Pourquoi il n’existe pas de pression gravel universelle

Schwalbe indique qu’une recommandation générale est impossible : la pression dépend notamment de la charge supportée par le pneu, de sa largeur et du compromis recherché entre rendement, confort et adhérence. La plage admissible inscrite sur le pneu reste une limite, pas une consigne suffisante pour choisir le bon réglage.

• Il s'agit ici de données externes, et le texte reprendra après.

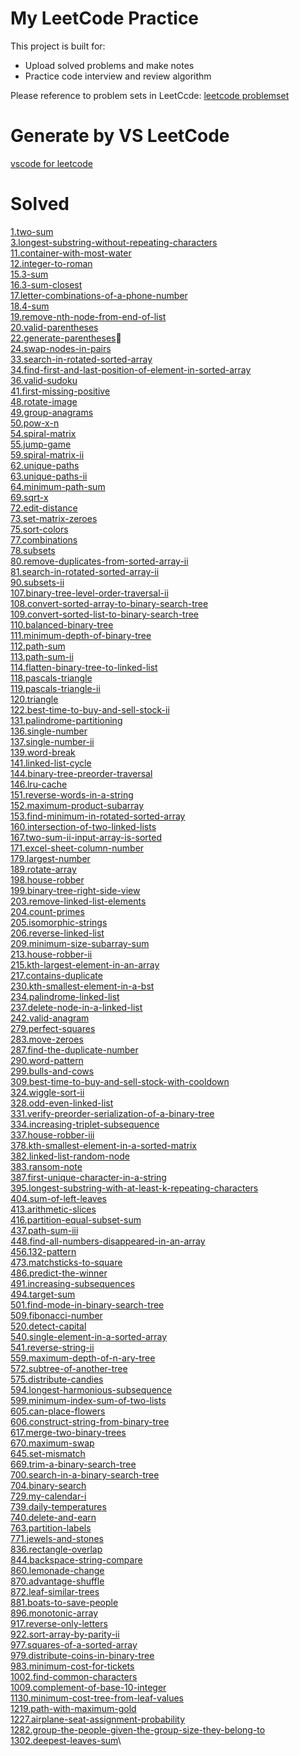 # My LeetCode Practice

This project is built for:

- Upload solved problems and make notes
- Practice code interview and review algorithm

Please reference to problem sets in LeetCcde: [leetcode problemset](https://leetcode.com/problemset/all/)

# Generate by VS LeetCode

[vscode for leetcode](https://marketplace.visualstudio.com/items?itemName=shengchen.vscode-leetcode)

# Solved

[1.two-sum](https://github.com/oasis10702/leetcode/blob/master/easy/1.two-sum.js)\
[3.longest-substring-without-repeating-characters](https://github.com/oasis10702/leetcode/blob/master/medium/3.longest-substring-without-repeating-characters.js)\
[11.container-with-most-water](https://github.com/oasis10702/leetcode/blob/master/medium/11.container-with-most-water.js)\
[12.integer-to-roman](https://github.com/oasis10702/leetcode/blob/master/medium/12.integer-to-roman.js)\
[15.3-sum](https://github.com/oasis10702/leetcode/blob/master/medium/15.3-sum.js)\
[16.3-sum-closest](https://github.com/oasis10702/leetcode/blob/master/medium/16.3-sum-closest.js)\
[17.letter-combinations-of-a-phone-number](https://github.com/oasis10702/leetcode/blob/master/medium/17.letter-combinations-of-a-phone-number.js)\
[18.4-sum](https://github.com/oasis10702/leetcode/blob/master/medium/18.4-sum.js)\
[19.remove-nth-node-from-end-of-list](https://github.com/oasis10702/leetcode/blob/master/medium/19.remove-nth-node-from-end-of-list.js)\
[20.valid-parentheses](https://github.com/oasis10702/leetcode/blob/master/easy/20.valid-parentheses.js)\
[22.generate-parentheses](https://github.com/oasis10702/leetcode/blob/master/medium/22.generate-parentheses.js)\
[24.swap-nodes-in-pairs](https://github.com/oasis10702/leetcode/blob/master/medium/24.swap-nodes-in-pairs.js)\
[33.search-in-rotated-sorted-array](https://github.com/oasis10702/leetcode/blob/master/medium/33.search-in-rotated-sorted-array.js)\
[34.find-first-and-last-position-of-element-in-sorted-array](https://github.com/oasis10702/leetcode/blob/master/medium/34.find-first-and-last-position-of-element-in-sorted-array.js)\
[36.valid-sudoku](https://github.com/oasis10702/leetcode/blob/master/medium/36.valid-sudoku.js)\
[41.first-missing-positive](https://github.com/oasis10702/leetcode/blob/master/hard/41.first-missing-positive.js)\
[48.rotate-image](https://github.com/oasis10702/leetcode/blob/master/medium/48.rotate-image.js)\
[49.group-anagrams](https://github.com/oasis10702/leetcode/blob/master/medium/49.group-anagrams.js)\
[50.pow-x-n](https://github.com/oasis10702/leetcode/blob/master/medium/50.pow-x-n.js)\
[54.spiral-matrix](https://github.com/oasis10702/leetcode/blob/master/medium/54.spiral-matrix.js)\
[55.jump-game](https://github.com/oasis10702/leetcode/blob/master/medium/55.jump-game.js)\
[59.spiral-matrix-ii](https://github.com/oasis10702/leetcode/blob/master/medium/59.spiral-matrix-ii.js)\
[62.unique-paths](https://github.com/oasis10702/leetcode/blob/master/medium/62.unique-paths.js)\
[63.unique-paths-ii](https://github.com/oasis10702/leetcode/blob/master/medium/63.unique-paths-ii.js)\
[64.minimum-path-sum](https://github.com/oasis10702/leetcode/blob/master/medium/64.minimum-path-sum.js)\
[69.sqrt-x](https://github.com/oasis10702/leetcode/blob/master/easy/69.sqrt-x.js)\
[72.edit-distance](https://github.com/oasis10702/leetcode/blob/master/hard/72.edit-distance.js)\
[73.set-matrix-zeroes](https://github.com/oasis10702/leetcode/blob/master/medium/73.set-matrix-zeroes.js)\
[75.sort-colors](https://github.com/oasis10702/leetcode/blob/master/medium/75.sort-colors.js)\
[77.combinations](https://github.com/oasis10702/leetcode/blob/master/medium/77.combinations.js)\
[78.subsets](https://github.com/oasis10702/leetcode/blob/master/medium/78.subsets.js)\
[80.remove-duplicates-from-sorted-array-ii](https://github.com/oasis10702/leetcode/blob/master/medium/780.remove-duplicates-from-sorted-array-ii.js)\
[81.search-in-rotated-sorted-array-ii](https://github.com/oasis10702/leetcode/blob/master/medium/81.search-in-rotated-sorted-array-ii.js)\
[90.subsets-ii](https://github.com/oasis10702/leetcode/blob/master/medium/90.subsets-ii.js)\
[107.binary-tree-level-order-traversal-ii](https://github.com/oasis10702/leetcode/blob/master/easy/107.binary-tree-level-order-traversal-ii.js)\
[108.convert-sorted-array-to-binary-search-tree](https://github.com/oasis10702/leetcode/blob/master/easy/108.convert-sorted-array-to-binary-search-tree.js)\
[109.convert-sorted-list-to-binary-search-tree](https://github.com/oasis10702/leetcode/blob/master/medium/109.convert-sorted-list-to-binary-search-tree.js)\
[110.balanced-binary-tree](https://github.com/oasis10702/leetcode/blob/master/easy/110.balanced-binary-tree.js)\
[111.minimum-depth-of-binary-tree](https://github.com/oasis10702/leetcode/blob/master/easy/111.minimum-depth-of-binary-tree.js)\
[112.path-sum](https://github.com/oasis10702/leetcode/blob/master/easy/112.path-sum.js)\
[113.path-sum-ii](https://github.com/oasis10702/leetcode/blob/master/medium/113.path-sum-ii.js)\
[114.flatten-binary-tree-to-linked-list](https://github.com/oasis10702/leetcode/blob/master/medium/114.flatten-binary-tree-to-linked-list.js)\
[118.pascals-triangle](https://github.com/oasis10702/leetcode/blob/master/easy/118.pascals-triangle.js)\
[119.pascals-triangle-ii](https://github.com/oasis10702/leetcode/blob/master/easy/119.pascals-triangle-ii.js)\
[120.triangle](https://github.com/oasis10702/leetcode/blob/master/medium/120.triangle.js)\
[122.best-time-to-buy-and-sell-stock-ii](https://github.com/oasis10702/leetcode/blob/master/medium/122.best-time-to-buy-and-sell-stock-ii.js)\
[131.palindrome-partitioning](https://github.com/oasis10702/leetcode/blob/master/medium/131.palindrome-partitioning.js)\
[136.single-number](https://github.com/oasis10702/leetcode/blob/master/easy/136.single-number.js)\
[137.single-number-ii](https://github.com/oasis10702/leetcode/blob/master/medium/137.single-number-ii.js)\
[139.word-break](https://github.com/oasis10702/leetcode/blob/master/medium/139.word-break.js)\
[141.linked-list-cycle](https://github.com/oasis10702/leetcode/blob/master/easy/141.linked-list-cycle.js)\
[144.binary-tree-preorder-traversal](https://github.com/oasis10702/leetcode/blob/master/medium/144.binary-tree-preorder-traversal.js)\
[146.lru-cache](https://github.com/oasis10702/leetcode/blob/master/medium/146.lru-cache.js)\
[151.reverse-words-in-a-string](https://github.com/oasis10702/leetcode/blob/master/medium/151.reverse-words-in-a-string.js)\
[152.maximum-product-subarray](https://github.com/oasis10702/leetcode/blob/master/medium/152.maximum-product-subarray.js)\
[153.find-minimum-in-rotated-sorted-array](https://github.com/oasis10702/leetcode/blob/master/medium/153.find-minimum-in-rotated-sorted-array.js)\
[160.intersection-of-two-linked-lists](https://github.com/oasis10702/leetcode/blob/master/easy/160.intersection-of-two-linked-lists.js)\
[167.two-sum-ii-input-array-is-sorted](https://github.com/oasis10702/leetcode/blob/master/easy/167.two-sum-ii-input-array-is-sorted.js)\
[171.excel-sheet-column-number](https://github.com/oasis10702/leetcode/blob/master/easy/171.excel-sheet-column-number.js)\
[179.largest-number](https://github.com/oasis10702/leetcode/blob/master/medium/179.largest-number.js)\
[189.rotate-array](https://github.com/oasis10702/leetcode/blob/master/easy/189.rotate-array.js)\
[198.house-robber](https://github.com/oasis10702/leetcode/blob/master/easy/198.house-robber.js)\
[199.binary-tree-right-side-view](https://github.com/oasis10702/leetcode/blob/master/medium/199.binary-tree-right-side-view.js)\
[203.remove-linked-list-elements](https://github.com/oasis10702/leetcode/blob/master/easy/203.remove-linked-list-elements.js)\
[204.count-primes](https://github.com/oasis10702/leetcode/blob/master/easy/204.count-primes.js)\
[205.isomorphic-strings](https://github.com/oasis10702/leetcode/blob/master/easy/205.isomorphic-strings.js)\
[206.reverse-linked-list](https://github.com/oasis10702/leetcode/blob/master/easy/206.reverse-linked-list.js)\
[209.minimum-size-subarray-sum](https://github.com/oasis10702/leetcode/blob/master/medium/209.minimum-size-subarray-sum.js)\
[213.house-robber-ii](https://github.com/oasis10702/leetcode/blob/master/medium/213.house-robber-ii.js)\
[215.kth-largest-element-in-an-array](https://github.com/oasis10702/leetcode/blob/master/medium/215.kth-largest-element-in-an-array.js)\
[217.contains-duplicate](https://github.com/oasis10702/leetcode/blob/master/easy/217.contains-duplicate.js)\
[230.kth-smallest-element-in-a-bst](https://github.com/oasis10702/leetcode/blob/master/medium/230.kth-smallest-element-in-a-bst.js)\
[234.palindrome-linked-list](https://github.com/oasis10702/leetcode/blob/master/easy/234.palindrome-linked-list.js)\
[237.delete-node-in-a-linked-list](https://github.com/oasis10702/leetcode/blob/master/easy/237.delete-node-in-a-linked-list.js)\
[242.valid-anagram](https://github.com/oasis10702/leetcode/blob/master/easy/242.valid-anagram.js)\
[279.perfect-squares](https://github.com/oasis10702/leetcode/blob/master/medium/279.perfect-squares.js)\
[283.move-zeroes](https://github.com/oasis10702/leetcode/blob/master/easy/283.move-zeroes.js)\
[287.find-the-duplicate-number](https://github.com/oasis10702/leetcode/blob/master/medium/287.find-the-duplicate-number.js)\
[290.word-pattern](https://github.com/oasis10702/leetcode/blob/master/easy/290.word-pattern.js)\
[299.bulls-and-cows](https://github.com/oasis10702/leetcode/blob/master/easy/299.bulls-and-cows.js)\
[309.best-time-to-buy-and-sell-stock-with-cooldown](https://github.com/oasis10702/leetcode/blob/master/medium/309.best-time-to-buy-and-sell-stock-with-cooldown.js)\
[324.wiggle-sort-ii](https://github.com/oasis10702/leetcode/blob/master/medium/324.wiggle-sort-ii.js)\
[328.odd-even-linked-list](https://github.com/oasis10702/leetcode/blob/master/medium/328.odd-even-linked-list.js)\
[331.verify-preorder-serialization-of-a-binary-tree](https://github.com/oasis10702/leetcode/blob/master/medium/331.verify-preorder-serialization-of-a-binary-tree.js)\
[334.increasing-triplet-subsequence](https://github.com/oasis10702/leetcode/blob/master/medium/334.increasing-triplet-subsequence.js)\
[337.house-robber-iii](https://github.com/oasis10702/leetcode/blob/master/medium/337.house-robber-iii.js)\
[378.kth-smallest-element-in-a-sorted-matrix](https://github.com/oasis10702/leetcode/blob/master/medium/378.kth-smallest-element-in-a-sorted-matrix.js)\
[382.linked-list-random-node](https://github.com/oasis10702/leetcode/blob/master/medium/382.linked-list-random-node.js)\
[383.ransom-note](https://github.com/oasis10702/leetcode/blob/master/easy/383.ransom-note.js)\
[387.first-unique-character-in-a-string](https://github.com/oasis10702/leetcode/blob/master/easy/387.first-unique-character-in-a-string.js)\
[395.longest-substring-with-at-least-k-repeating-characters](https://github.com/oasis10702/leetcode/blob/master/medium/395.longest-substring-with-at-least-k-repeating-characters.js)\
[404.sum-of-left-leaves](https://github.com/oasis10702/leetcode/blob/master/easy/404.sum-of-left-leaves.js)\
[413.arithmetic-slices](https://github.com/oasis10702/leetcode/blob/master/medium/413.arithmetic-slices.js)\
[416.partition-equal-subset-sum](https://github.com/oasis10702/leetcode/blob/master/medium/416.partition-equal-subset-sum.js)\
[437.path-sum-iii](https://github.com/oasis10702/leetcode/blob/master/easy/437.path-sum-iii.js)\
[448.find-all-numbers-disappeared-in-an-array](https://github.com/oasis10702/leetcode/blob/master/easy/448.find-all-numbers-disappeared-in-an-array.js)\
[456.132-pattern](https://github.com/oasis10702/leetcode/blob/master/medium/456.132-pattern.js)\
[473.matchsticks-to-square](https://github.com/oasis10702/leetcode/blob/master/medium/473.matchsticks-to-square.js)\
[486.predict-the-winner](https://github.com/oasis10702/leetcode/blob/master/medium/486.predict-the-winner.js)\
[491.increasing-subsequences](https://github.com/oasis10702/leetcode/blob/master/medium/491.increasing-subsequences.js)\
[494.target-sum](https://github.com/oasis10702/leetcode/blob/master/medium/494.target-sum.js)\
[501.find-mode-in-binary-search-tree](https://github.com/oasis10702/leetcode/blob/master/easy/501.find-mode-in-binary-search-tree.js)\
[509.fibonacci-number](https://github.com/oasis10702/leetcode/blob/master/easy/509.fibonacci-number.js)\
[520.detect-capital](https://github.com/oasis10702/leetcode/blob/master/easy/520.detect-capital.js)\
[540.single-element-in-a-sorted-array](https://github.com/oasis10702/leetcode/blob/master/medium/540.single-element-in-a-sorted-array.js)\
[541.reverse-string-ii](https://github.com/oasis10702/leetcode/blob/master/easy/541.reverse-string-ii.js)\
[559.maximum-depth-of-n-ary-tree](https://github.com/oasis10702/leetcode/blob/master/easy/559.maximum-depth-of-n-ary-tree.js)\
[572.subtree-of-another-tree](https://github.com/oasis10702/leetcode/blob/master/easy/572.subtree-of-another-tree.js)\
[575.distribute-candies](https://github.com/oasis10702/leetcode/blob/master/easy/575.distribute-candies.js)\
[594.longest-harmonious-subsequence](https://github.com/oasis10702/leetcode/blob/master/easy/594.longest-harmonious-subsequence.js)\
[599.minimum-index-sum-of-two-lists](https://github.com/oasis10702/leetcode/blob/master/easy/599.minimum-index-sum-of-two-lists.js)\
[605.can-place-flowers](https://github.com/oasis10702/leetcode/blob/master/easy/605.can-place-flowers.js)\
[606.construct-string-from-binary-tree](https://github.com/oasis10702/leetcode/blob/master/easy/606.construct-string-from-binary-tree.js)\
[617.merge-two-binary-trees](https://github.com/oasis10702/leetcode/blob/master/easy/617.merge-two-binary-trees.js)\
[670.maximum-swap](https://github.com/oasis10702/leetcode/blob/master/medium/670.maximum-swap.js)\
[645.set-mismatch](https://github.com/oasis10702/leetcode/blob/master/easy/645.set-mismatch.js)\
[669.trim-a-binary-search-tree](https://github.com/oasis10702/leetcode/blob/master/easy/669.trim-a-binary-search-tree.js)\
[700.search-in-a-binary-search-tree](https://github.com/oasis10702/leetcode/blob/master/easy/700.search-in-a-binary-search-tree.js)\
[704.binary-search](https://github.com/oasis10702/leetcode/blob/master/easy/704.binary-search.js)\
[729.my-calendar-i](https://github.com/oasis10702/leetcode/blob/master/medium/729.my-calendar-i.js)\
[739.daily-temperatures](https://github.com/oasis10702/leetcode/blob/master/medium/739.daily-temperatures.js)\
[740.delete-and-earn](https://github.com/oasis10702/leetcode/blob/master/medium/740.delete-and-earn.js)\
[763.partition-labels](https://github.com/oasis10702/leetcode/blob/master/medium/763.partition-labels.js)\
[771.jewels-and-stones](https://github.com/oasis10702/leetcode/blob/master/easy/771.jewels-and-stones.js)\
[836.rectangle-overlap](https://github.com/oasis10702/leetcode/blob/master/easy/836.rectangle-overlap.js)\
[844.backspace-string-compare](https://github.com/oasis10702/leetcode/blob/master/easy/844.backspace-string-compare.js)\
[860.lemonade-change](https://github.com/oasis10702/leetcode/blob/master/easy/860.lemonade-change.js)\
[870.advantage-shuffle](https://github.com/oasis10702/leetcode/blob/master/medium/870.advantage-shuffle.js)\
[872.leaf-similar-trees](https://github.com/oasis10702/leetcode/blob/master/easy/872.leaf-similar-trees.js)\
[881.boats-to-save-people](https://github.com/oasis10702/leetcode/blob/master/medium/881.boats-to-save-people.js)\
[896.monotonic-array](https://github.com/oasis10702/leetcode/blob/master/easy/896.monotonic-array.js)\
[917.reverse-only-letters](https://github.com/oasis10702/leetcode/blob/master/easy/917.reverse-only-letters.js)\
[922.sort-array-by-parity-ii](https://github.com/oasis10702/leetcode/blob/master/easy/922.sort-array-by-parity-ii.js)\
[977.squares-of-a-sorted-array](https://github.com/oasis10702/leetcode/blob/master/easy/977.squares-of-a-sorted-array.js)\
[979.distribute-coins-in-binary-tree](https://github.com/oasis10702/leetcode/blob/master/medium/979.distribute-coins-in-binary-tree.js)\
[983.minimum-cost-for-tickets](https://github.com/oasis10702/leetcode/blob/master/medium/983.minimum-cost-for-tickets.js)\
[1002.find-common-characters](https://github.com/oasis10702/leetcode/blob/master/easy/1002.find-common-characters.js)\
[1009.complement-of-base-10-integer](https://github.com/oasis10702/leetcode/blob/master/easy/1009.complement-of-base-10-integer.js)\
[1130.minimum-cost-tree-from-leaf-values](https://github.com/oasis10702/leetcode/blob/master/medium/1130.minimum-cost-tree-from-leaf-values.js)\
[1219.path-with-maximum-gold](https://github.com/oasis10702/leetcode/blob/master/medium/1219.path-with-maximum-gold.js)\
[1227.airplane-seat-assignment-probability](https://github.com/oasis10702/leetcode/blob/master/medium/1227.airplane-seat-assignment-probability.js)\
[1282.group-the-people-given-the-group-size-they-belong-to](https://github.com/oasis10702/leetcode/blob/master/medium/1282.group-the-people-given-the-group-size-they-belong-to.js)\
[1302.deepest-leaves-sum](https://github.com/oasis10702/leetcode/blob/master/medium/1302.deepest-leaves-sum.js)\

ParamètreEffet généralCe qu’il faut relever
Poids du systèmeUne charge plus élevée demande généralement davantage de pressionCycliste, vélo, eau, sacoches et équipement
Largeur réelle du pneuUn volume d’air supérieur permet généralement de rouler moins gonfléLargeur mesurée une fois le pneu monté
TerrainUne surface irrégulière demande plus de déformation et d’adhérenceBitume, gravier compact, pierres, racines, humidité
MontageLe tubeless supprime le pincement de chambre, mais pas le risque de choc de janteChambre à air, tubeless, insert éventuel
Roue avant ou arrièreLa charge est rarement identique sur les deux rouesRépartition proposée par le calculateur, puis comportement réel

Commencer par les limites du pneu et de la jante

Avant tout calcul, consulte les indications du pneu et celles du fabricant de la roue. La limite la plus basse des deux s’impose. C’est particulièrement important avec une jante hookless, dont les crochets de retenue traditionnels sont absents. Schwalbe rappelle que la limite ETRTO pour les montages route hookless est de 5 bar, ou moins si la roue impose une valeur inférieure. Ce plafond de sécurité n’est évidemment pas une pression cible pour le gravel.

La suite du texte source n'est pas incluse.